Davalı ise, fabrika genel müdürünün talimatı ile bu raporun düzenlendiğini, fabrikanın işleyişi, üretim işinin yönetiminde gördüğü eksiklikler ve hatalar hakkında bilgi ve açıklamalarda bulunduğunu, kendisinin genel müdür yardımcısı olarak denetim görevini yerine getirdiğini, bu raporun sadece fabrika genel müdürüne verildiğini, davacının kişilik haklarına saldırıda bulunmadığını belirterek istemin reddedilmesi gerektiğini savunmuştur.
Yerel mahkemece yapılan yargılama sırasında dinlenilen davacı tanıkları yeminli anlatımlarında; davalının, fabrika çalışanlarının bulunduğu ortamda davacıya hitaben “beceriksiz”, “yeteneksiz” şeklinde hakaret içeren sözler söylediği ve davacının üzerine yürüdüğü yönünde açıklama yapmışlardır.
Yerel mahkemece de bu tanık beyanlanna göre davalının davacıya hakaret içeren sözler sarf ettiği de kabul edilerek istemin bir bölümü kabul edilmiştir. Oysa ki dava dilekçesinde davalının manevi tazminatla sorumlu tutulması istenirken davalının “hakaret” eylemine dayanılmamıştır. Davacı, fabrikanın genel müdürüne hitaben düzenlendiği raporla kendisi hakkında gerçeğe aykırı asılsız isnatlarda bulunan davalının, kişilik haklarına saldırıp ileri sürdüğü haksız suçlamalar nedeniyle işine son verildiğini iddia ederek, davalının manevi tazminat ile sorumlu tutulmasını istemiştir.
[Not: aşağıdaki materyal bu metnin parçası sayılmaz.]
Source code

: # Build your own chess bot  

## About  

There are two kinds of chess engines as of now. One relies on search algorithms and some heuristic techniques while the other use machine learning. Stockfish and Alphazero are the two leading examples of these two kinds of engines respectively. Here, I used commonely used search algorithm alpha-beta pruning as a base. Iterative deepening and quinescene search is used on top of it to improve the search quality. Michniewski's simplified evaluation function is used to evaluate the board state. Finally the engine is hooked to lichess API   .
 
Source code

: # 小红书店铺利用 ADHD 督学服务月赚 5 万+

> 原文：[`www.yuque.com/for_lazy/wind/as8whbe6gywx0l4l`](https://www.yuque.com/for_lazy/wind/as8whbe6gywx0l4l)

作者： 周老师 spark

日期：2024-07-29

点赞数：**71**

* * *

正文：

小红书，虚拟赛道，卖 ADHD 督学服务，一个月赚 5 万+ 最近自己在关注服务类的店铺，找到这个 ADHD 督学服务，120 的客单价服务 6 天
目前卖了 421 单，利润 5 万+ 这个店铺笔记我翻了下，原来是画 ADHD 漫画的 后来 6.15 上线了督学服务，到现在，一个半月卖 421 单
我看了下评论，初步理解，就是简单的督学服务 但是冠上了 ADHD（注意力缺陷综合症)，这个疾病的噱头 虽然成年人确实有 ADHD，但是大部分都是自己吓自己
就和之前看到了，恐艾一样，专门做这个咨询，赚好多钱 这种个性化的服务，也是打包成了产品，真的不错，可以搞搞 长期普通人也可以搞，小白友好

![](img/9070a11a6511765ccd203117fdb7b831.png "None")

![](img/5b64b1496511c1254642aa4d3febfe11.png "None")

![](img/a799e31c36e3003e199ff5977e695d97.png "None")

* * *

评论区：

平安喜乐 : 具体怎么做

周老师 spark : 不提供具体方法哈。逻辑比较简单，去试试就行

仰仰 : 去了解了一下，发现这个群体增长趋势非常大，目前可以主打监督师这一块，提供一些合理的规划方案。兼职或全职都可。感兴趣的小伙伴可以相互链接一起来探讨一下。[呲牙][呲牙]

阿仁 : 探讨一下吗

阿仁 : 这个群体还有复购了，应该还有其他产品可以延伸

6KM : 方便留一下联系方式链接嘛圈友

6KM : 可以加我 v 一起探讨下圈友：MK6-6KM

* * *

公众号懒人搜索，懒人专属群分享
1086 sayılı Hukuk Usulü Muhakemeleri Yasasının 74. maddesi (6100 sayılı Hukuk Muhakemeleri Kanunu’nun 25/1. ve 26/1 maddeleri) gereğince; hakim, tarafların iddia ve savunmaları ile bağlı olup ondan fazlasına veya başka bir şeye karar veremeyeceği gibi iki taraftan birinin söylemediği şeyi veya vakıaları kendiliğinden dikkate alamaz. Şu durumda yerel mahkemece sadece dava dilekçesindeki açıklamalar dikkate alınarak davalı tarafından hazırlanan rapor içeriği yönünden değerlendirme yapılması gerekmektedir. Davanın dayanağını teşkil eden, dava dilekçesinde, manevi tazminat isteminin sebebi olarak açıkça gösterilen ve dava konusu edilen rapor ve içeriği yönünde değerlendirme yapıldığında ise; söz konusu raporun, fabrika genel müdürünün talimatı ile davalı tarafından hazırlandığı ve Genel müdürün imzasını taşıdığı, raporda yer alan ifadelerin somut bir takım olgulara dayandırmaya yönelik iddialar niteliğinde olduğu ve davacının kişilik haklarına saldırı oluşturmadığı sonucuna varılmıştır. Şu durumda yerel mahkemece açıklanan olgular gözetilerek, davacının manevi tazminat isteminin reddine karar verilmesi gerekirken dava dilekçesinde açıkça ileri sürülmeyen vakıalar da değerlendirilerek yazılı şekilde karar verilmiş olması usul ve yasaya uygun düşmediğinden karann bozulması gerekmiştir.
SONUÇ: Temyiz olunan karann, yukanda gösterilen nedenlerle BOZULMASINA, ve peşin alınan harcın istek halinde geri verilmesine 16/01/2012 gününde oybirliğiyle karar verildi.